Tuesday, May 03, 2005

Rejoice

“Rejoice.” This seems like such shallow command. How can Paul command joy? It’s like that bumper sticker that reads, “Smile God loves you.” Thanks for that. Am I supposed to pretend that things are simply happy and wait for some kind of relational euphoria to overtake my soul? Am I supposed to choose to be ignorant to spare my heart the agony of understanding?

What is this, Sunday School? Am I seven years old, that the teacher wipes the tears from my eyes saying “Smile now, God loves you,” after an older kid has made it pretty clear that he does not “love me” by pushing off of the slide at the playground? Paul’s command has the air of Kleenex words and Band-Aids on scraped knees. It hardly seems like sage-like wisdom in light of serious disagreement in the church. Our playground scuffles have become real life pain that begs for a more serious solution than “smile God loves you.”

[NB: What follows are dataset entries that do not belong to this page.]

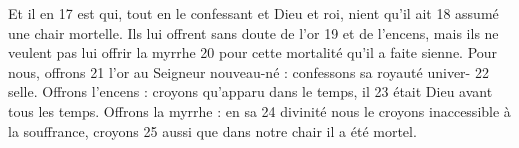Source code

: Et il en	 
17	 	est qui, tout en le confessant et Dieu et roi, nient qu'il ait	 
18	 	assumé une chair mortelle. Ils lui offrent sans doute de l'or	 
19	 	et de l'encens, mais ils ne veulent pas lui offrir la myrrhe	 
20	 	pour cette mortalité qu'il a faite sienne. Pour nous, offrons	 
21	 	l'or au Seigneur nouveau-né : confessons sa royauté univer-	 
22	 	selle. Offrons l'encens : croyons qu'apparu dans le temps, il	 
23	 	était Dieu avant tous les temps. Offrons la myrrhe : en sa	 
24	 	divinité nous le croyons inaccessible à la souffrance, croyons	 
25	 	aussi que dans notre chair il a été mortel.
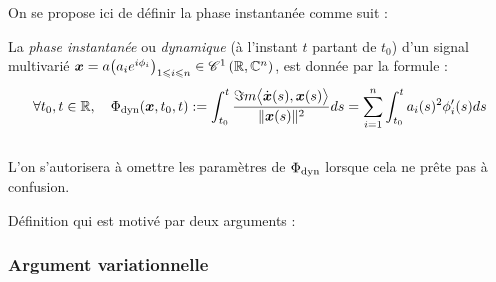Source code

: On se propose ici de définir la phase instantanée comme suit :
\begin{definition} \label{def:phase_d}
	La \emph{phase instantanée} ou \emph{dynamique} (à l'instant $t$ partant de $t_0$) d'un signal multivarié $\x = a\big(a_ie^{i\phi_i}\big)_{1\leq i\leq n} \in \conti[1]{\R}{\C^n}$, est donnée par la formule :
	\begin{equation} \label{eq:phase_d}
		\forall t_0, t\in\R, \quad \phased(\x, t_0,t) \defeq \int_{t_0}^t \frac{\Im m \big\langle \dot{\x}(s) , \x(s) \big\rangle}{\|\x(s)\|^2} ds =\sum_{i=1}^n \int_{t_0}^t a_i(s)^2 \phi_i'(s)ds
	\end{equation}
	\\
	L'on s'autorisera à omettre les paramètres de $\phased$ lorsque cela ne prête pas à confusion.
\end{definition}
\skipl

Définition qui est motivé par deux arguments :



\subsubsection*{Argument variationnelle}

Maybe I am missing something. Is it possible that I have misunderstood what it means to have joy? Have I too closely related it to my emotions?

The word means to rejoice or to be merry. It means to be glad. How can I choose to be glad? It takes a thoughtful shift in my perspective. If this world and is sufferings and pain are all that there is then joy is at best momentary and improbable. But…if there is something more, say life after death, a creator, a savior, someone who will one day make right the injustice of this world, well then perhaps there is meaning and purpose and the possibility of gladness. Paul tells us that the place of our joy is in the Lord. Outside of him there is no hope, no reason to be glad.

Joy is the absence of fear that comes with embracing the fact that God is sovereignly in control of the details of my life. Sometimes it displays itself in singing, dancing, shouting but may also be shown in peace, rest and calm.

Sunday, May 01, 2005

The Offering of Worship

I was thinking this morning as the offering was passed in church that I had nothing to put into the basket. No one made me feel bad about this. My initial thought was we give every other week as Tami writes a check. I think this morning that I missed something by not having something to give. I wonder if I should break up our giving to every week so that I can participate as the offering comes by. It would be the same amount of money but I wouldn’ t miss out on part of the worship service. Giving is part of the worship service. It is a good part. It is when I thoughtfully and prayerfully give to God what is valuable to me.